Un seul médicament homologué au Canada pour le lapin
Plusieurs cas de pasteurellose s’étant déclarés au Québec, un vétérinaire spécialisé en cuniculture décide de prescrire un médicament afin de contrôler la maladie, cette prescription est d’ailleurs plus complexe à préparer, car un seul médicament au Canada est homologué pour le lapin dans le RNSM et cela pour contrôler une autre maladie. Tous les aliments médicamentés fabriqués ou vendus au Canada doivent être préparés de manière à respecter les prescriptions émises dans le Recueil des notices sur les substances médiatrices (RNSM) afin d'être conformes au Règlement sur les aliments du bétail. La seule exception concerne les aliments préparés selon une ordonnance d'un médecin vétérinaire. Malgré toutes les précautions émises sur la prescription vétérinaire (dosage reconnu ailleurs et temps de retrait largement supérieur a ce qui est recommandé ailleurs dans le monde), les lapins sont retenus à l’abattage par l’inspection parce qu’ils ont été traités par un médicament qui n’est pas homologué dans le RNSM (un seul médicament est homologué pour le lapin dans le RNSM). De plus l’inspection par la suite justifie sa rétention par l’absence de limites maximales administratives de résidus (LMAR) ou de limite fonctionnelle de résidus (LFR). Ces limites sont fixées par Santé Canada. Encore là aucun médicament n’a pas de LMAR ou de LFR dans le lapin. Cette situation devient désastreuse pour les producteurs de lapins et l’abattoir, ils ne peuvent plus mettre en marché leurs lapins. Et cet événement est arrivé en plein dans une période de promotion de la viande de lapin planifiée depuis des mois. L’inspection après beaucoup de représentations et selon les résultats d’analyses de résidus faits par les producteurs accepte sous certaines conditions l’abatage des lapins traités.

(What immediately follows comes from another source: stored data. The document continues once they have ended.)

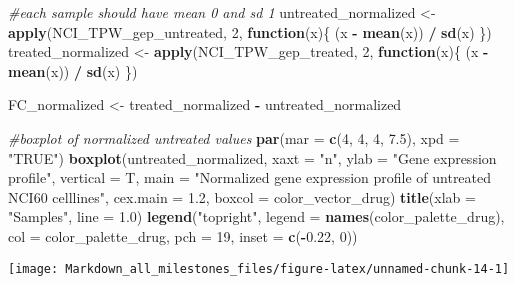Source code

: \documentclass[]{article}
\newenvironment{Shaded}{\begin{snugshade}}{\end{snugshade}}
\newcommand{\CommentTok}[1]{\textcolor[rgb]{0.56,0.35,0.01}{\textit{#1}}}
\newcommand{\ControlFlowTok}[1]{\textcolor[rgb]{0.13,0.29,0.53}{\textbf{#1}}}
\newcommand{\DataTypeTok}[1]{\textcolor[rgb]{0.13,0.29,0.53}{#1}}
\newcommand{\DecValTok}[1]{\textcolor[rgb]{0.00,0.00,0.81}{#1}}
\newcommand{\FloatTok}[1]{\textcolor[rgb]{0.00,0.00,0.81}{#1}}
\newcommand{\KeywordTok}[1]{\textcolor[rgb]{0.13,0.29,0.53}{\textbf{#1}}}
\newcommand{\NormalTok}[1]{#1}
\newcommand{\OperatorTok}[1]{\textcolor[rgb]{0.81,0.36,0.00}{\textbf{#1}}}
\newcommand{\StringTok}[1]{\textcolor[rgb]{0.31,0.60,0.02}{#1}}
\begin{document}
\begin{Shaded}
\begin{Highlighting}[]
\CommentTok{#each sample should have mean 0 and sd 1}
\NormalTok{untreated_normalized <-}\StringTok{ }\KeywordTok{apply}\NormalTok{(NCI_TPW_gep_untreated, }\DecValTok{2}\NormalTok{, }\ControlFlowTok{function}\NormalTok{(x)\{}
\NormalTok{  (x }\OperatorTok{-}\StringTok{ }\KeywordTok{mean}\NormalTok{(x)) }\OperatorTok{/}\StringTok{ }\KeywordTok{sd}\NormalTok{(x)}
\NormalTok{\})}
\NormalTok{treated_normalized <-}\StringTok{ }\KeywordTok{apply}\NormalTok{(NCI_TPW_gep_treated, }\DecValTok{2}\NormalTok{, }\ControlFlowTok{function}\NormalTok{(x)\{}
\NormalTok{  (x }\OperatorTok{-}\StringTok{ }\KeywordTok{mean}\NormalTok{(x)) }\OperatorTok{/}\StringTok{ }\KeywordTok{sd}\NormalTok{(x)}
\NormalTok{\})}

\NormalTok{FC_normalized <-}\StringTok{ }\NormalTok{treated_normalized }\OperatorTok{-}\StringTok{ }\NormalTok{untreated_normalized}

\CommentTok{#boxplot of normalized untreated values}
\KeywordTok{par}\NormalTok{(}\DataTypeTok{mar =} \KeywordTok{c}\NormalTok{(}\DecValTok{4}\NormalTok{, }\DecValTok{4}\NormalTok{, }\DecValTok{4}\NormalTok{, }\FloatTok{7.5}\NormalTok{), }\DataTypeTok{xpd =} \StringTok{"TRUE"}\NormalTok{)}
\KeywordTok{boxplot}\NormalTok{(untreated_normalized, }
        \DataTypeTok{xaxt =} \StringTok{"n"}\NormalTok{, }
        \DataTypeTok{ylab =} \StringTok{"Gene expression profile"}\NormalTok{, }
        \DataTypeTok{vertical =}\NormalTok{  T, }
        \DataTypeTok{main =} \StringTok{"Normalized gene expression profile of untreated NCI60 celllines"}\NormalTok{,}
        \DataTypeTok{cex.main =} \FloatTok{1.2}\NormalTok{, }
        \DataTypeTok{boxcol =}\NormalTok{ color_vector_drug)}
\KeywordTok{title}\NormalTok{(}\DataTypeTok{xlab =} \StringTok{"Samples"}\NormalTok{, }\DataTypeTok{line =} \FloatTok{1.0}\NormalTok{)}
\KeywordTok{legend}\NormalTok{(}\StringTok{"topright"}\NormalTok{,}
       \DataTypeTok{legend =} \KeywordTok{names}\NormalTok{(color_palette_drug), }
       \DataTypeTok{col =}\NormalTok{ color_palette_drug, }
       \DataTypeTok{pch =} \DecValTok{19}\NormalTok{,}
       \DataTypeTok{inset =} \KeywordTok{c}\NormalTok{(}\OperatorTok{-}\FloatTok{0.22}\NormalTok{, }\DecValTok{0}\NormalTok{))}
\end{Highlighting}
\end{Shaded}

\begin{center}\texttt{[image: Markdown\_all\_milestones\_files/figure-latex/unnamed-chunk-14-1]} \end{center}
\end{document}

Pertes financières réelles
Plusieurs milliers de lapins retenus par l’agence ont été congelés et ne peuvent plus être vendus. La période de promotion, quant à elle, est finie et des milliers de dollars et des mois d’efforts se sont envolés. Cet exemple illustre bien ce qu’un manque de règlement peut faire. Il n’est pas unique à la production de lapin, c'est la même chose pour à peu prés toutes les nouvelles productions animales (canard, pintade, volaille spécialisée, chèvre, etc.). Faute de réglementation adéquate, pour toutes ces productions, les moindres maladies facilement traitables sans conséquence sur la qualité de la viande pour le consommateur, ont des conséquences négatives majeures sur le développement de ces productions.
Des lapins d’ailleurs, médicamentés et non conformes !
Sans réglementation adéquate comment voulez-vous que se développent chez nous des entreprises qui répondent à des secteurs en pleine expansion ? On continuera alors, comme cela se fait actuellement pour la viande de lapin, à importer par bateau, en provenance de différents pays où dans leur cas, on a aucune possibilité de contrôle et ou sont utilisés des médicaments qui seraient totalement interdits au canada.